Exu: O senhor da comunicação. O mensageiro entre os mensageiros. Aquele que rege nos limites. No limite da paz e da guerra. Da discórdia e da harmonia. Da matéria e da espiritualidade. O mais humano entre os Orixás. É capaz de compartilhar de nossos sentimentos, de nossas angústias, de nosso amor e de nosso ódio. Com poder da palavra ele mandou o sol para a noite e a lua para o dia. Mandou as mulheres para a guerra e os homens para o lar. Com o poder da palavra ele transforma o impossível em possível. O abstrato em matéria. Com esse mesmo poder foi capaz de causar sofrimento ao mais bondoso Orixá. Humilhou por três vezes consecutivas, pelo simples prazer de fazer valer seu poder, o grande Oxalufã. Seu dom pode ser a maldição de seus semelhantes. O dom da palavra, se utilizado de má fé, pode ferir corações, desmanchar a honra de qualquer pessoa.

Ossãe: o guardião das folhas. Folhas que contém as mais sagradas propriedades. De curar, matar, seduzir, iludir, enganar, acalmar, esfriar, esquentar, perturbar. Guardião do segredo sobre as folhas. Das palavras mágicas que ativam e controlam as propriedades das folhas. Seu domínio fez de Ossãe o detentor do poder sobre muitas coisas. Confiante de sua exclusividade, Afirmava aos quatro cantos, em tom egoísta e imperativo: Ewêwê, minhas folhas, minhas folhas! De repente uma ventania inexplicada toma conta de toda a floresta e derruba ao chão a cabaça dos segredos de Ossãe. Desesperado ele tenta recolher suas folhas, mas era tarde. Todos os Orixás pegaram para si aquelas que lhe interessavam. Oyá, com seu poder sobre os ventos, atentada pela sua própria curiosidade e atendendo ao pedido de Xangô, tirou de Ossãe aquilo que ele mais prezava: a exclusividade sobre as folhas e seus segredos. Ossãe foi obrigado pelo destino, ou  por obra de Olodumáre, a superar seu sentimento egoísta de ser o único dono das folhas. Porém, Ossãe não perdeu o mais importante. Nenhum vento ou tempestade pode destruir ou roubar o conhecimento. Ossãe continuou detendo o poder da palavra, dos Orikis necessários para usar as folhas. Assim, os Orixás passaram a ter as folhas mas não os Orikis, dependo então do licença de Ossãe cada vez que fossem utilizá-las.

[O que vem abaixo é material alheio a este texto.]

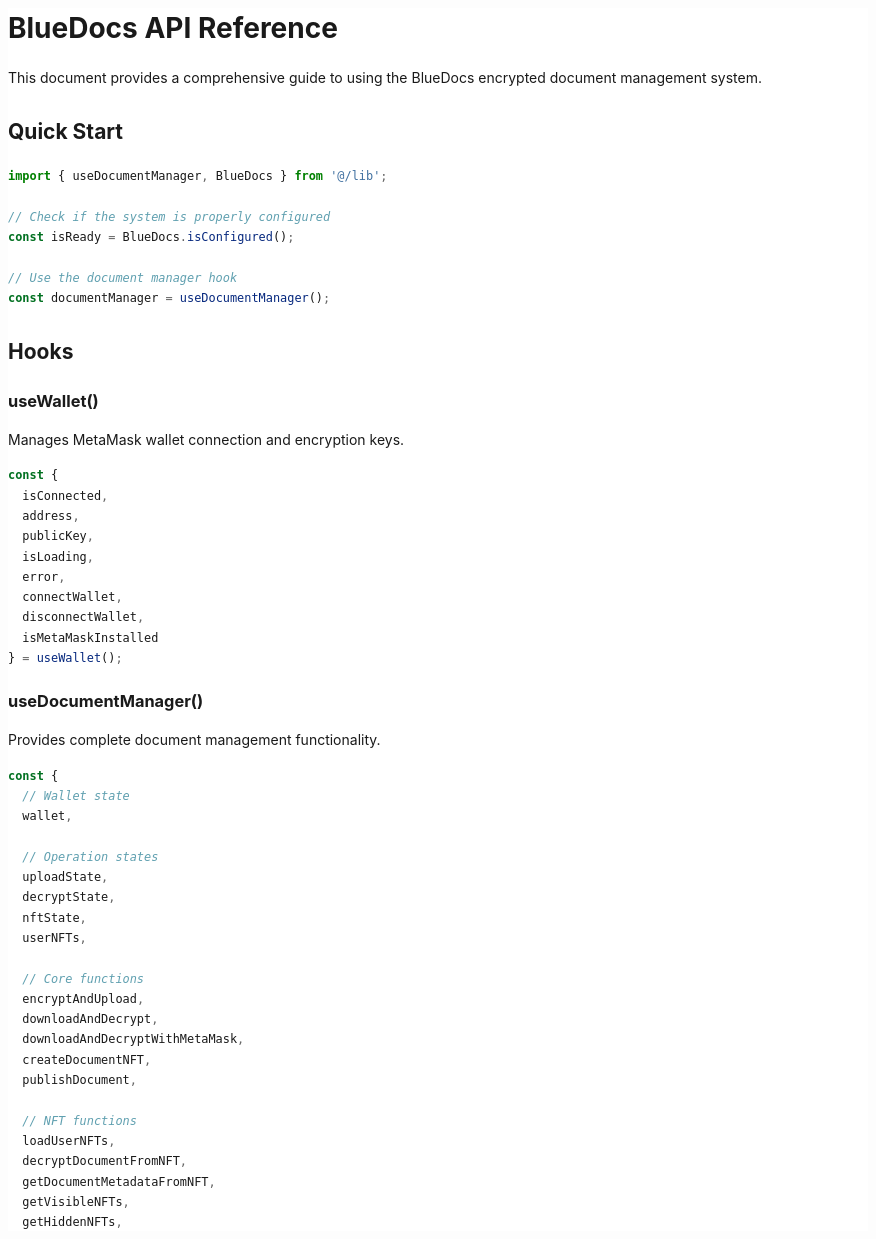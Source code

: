 # BlueDocs API Reference

This document provides a comprehensive guide to using the BlueDocs encrypted document management system.

## Quick Start

```typescript
import { useDocumentManager, BlueDocs } from '@/lib';

// Check if the system is properly configured
const isReady = BlueDocs.isConfigured();

// Use the document manager hook
const documentManager = useDocumentManager();
```

## Hooks

### useWallet()

Manages MetaMask wallet connection and encryption keys.

```typescript
const {
  isConnected,
  address,
  publicKey,
  isLoading,
  error,
  connectWallet,
  disconnectWallet,
  isMetaMaskInstalled
} = useWallet();
```

### useDocumentManager()

Provides complete document management functionality.

```typescript
const {
  // Wallet state
  wallet,
  
  // Operation states
  uploadState,
  decryptState,
  nftState,
  userNFTs,
  
  // Core functions
  encryptAndUpload,
  downloadAndDecrypt,
  downloadAndDecryptWithMetaMask,
  createDocumentNFT,
  publishDocument,
  
  // NFT functions
  loadUserNFTs,
  decryptDocumentFromNFT,
  getDocumentMetadataFromNFT,
  getVisibleNFTs,
  getHiddenNFTs,
```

Os exemplos citados acima traduzem um dos princípios básicos da essência do pensamento candomblecista: os Orixás são fontes de força e ensinamentos a partir daquilo que eles mesmos viveram. E foi a força de seu Ori, o poder da mente, em reconhecer seus próprios erros, em superá-los e lidar com eles que os fizeram Orixás ( aqueles que têm a mente forte). Para os discípulos dos Orixás, os candomblecistas, cultivar o próprio Ori é um dos exercícios mais importantes e vitais. O que seria cultivar o Ori? Cultivar o pensamento reflexivo em torno de si mesmo e dos significados da própria religião. Se auto conhecer. Procurar em si mesmo os próprios defeitos. Buscar superá-los. O Ori é aquilo que temos de mais importante. É nossa maior potencialidade.

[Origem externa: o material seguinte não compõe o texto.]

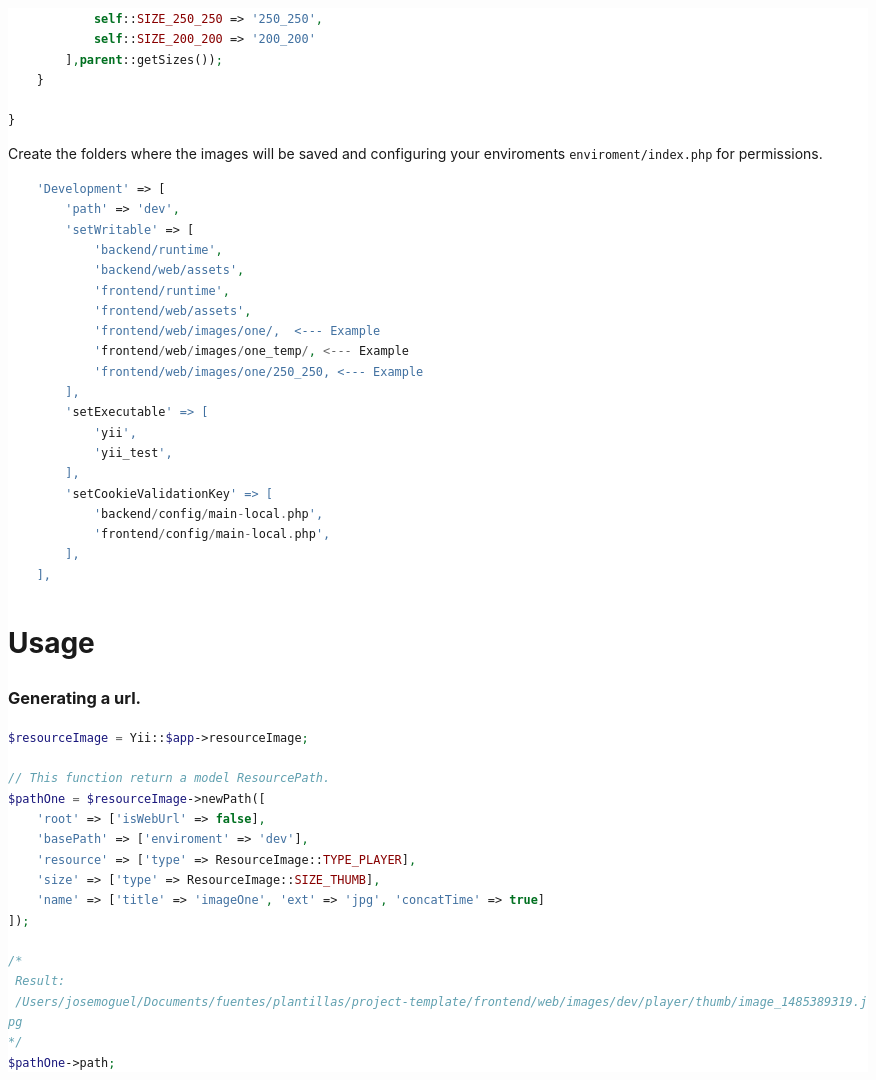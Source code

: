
 ```php
            self::SIZE_250_250 => '250_250',
            self::SIZE_200_200 => '200_200'
        ],parent::getSizes());
    }
    
}

```

Create the folders where the images will be saved and configuring your enviroments `enviroment/index.php` for permissions.

```php
    'Development' => [
        'path' => 'dev',
        'setWritable' => [
            'backend/runtime',
            'backend/web/assets',
            'frontend/runtime',
            'frontend/web/assets',
            'frontend/web/images/one/,  <--- Example
            'frontend/web/images/one_temp/, <--- Example
            'frontend/web/images/one/250_250, <--- Example
        ],
        'setExecutable' => [
            'yii',
            'yii_test',
        ],
        'setCookieValidationKey' => [
            'backend/config/main-local.php',
            'frontend/config/main-local.php',
        ],
    ],
```

# Usage

### Generating a url.

```php
$resourceImage = Yii::$app->resourceImage;

// This function return a model ResourcePath.
$pathOne = $resourceImage->newPath([
    'root' => ['isWebUrl' => false],
    'basePath' => ['enviroment' => 'dev'],
    'resource' => ['type' => ResourceImage::TYPE_PLAYER],
    'size' => ['type' => ResourceImage::SIZE_THUMB],
    'name' => ['title' => 'imageOne', 'ext' => 'jpg', 'concatTime' => true]
]);

/*
 Result:
 /Users/josemoguel/Documents/fuentes/plantillas/project-template/frontend/web/images/dev/player/thumb/image_1485389319.jpg
*/ 
$pathOne->path;

```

Na ancestralidade que carregamos de nossos Orixás, trazemos em cada um de nós, as características desses ancestrais. E é justamente nesse ponto que tal potencialidade, a potencialidade do Ori, torna-se vital. Herdamos de nosso Orixá sua principal característica. E essa característica pode se reproduzir em nós, como virtudes ou como vícios.  E é a força do Ori que irá estabelecer os limites entre uma coisa e outra. Os filhos de Ogum herdam a força e a determinação, que pode chegar à ira. Os filhos de Odé herdam a astúcia e eficiência, que pode se tornar arrogância e desonestidade. Os filhos de Exú herdam o poder da palavra e da comunicação, que pode fazer de seus filhos caluniadores e ofensivos. Os filhos de Xangô herdam o senso de justiça e liderança, que pode o tornar o “dono da verdade” e um grande aproveitador. As filhas e filhos de Oxum herdam o charme e a vaidade, que podem se transformar em soberba e inveja. Ou seja, os limites entre as virtudes e os vícios são sensíveis. E é o Ori o fator que estabelece o equilíbrio entre um e outro.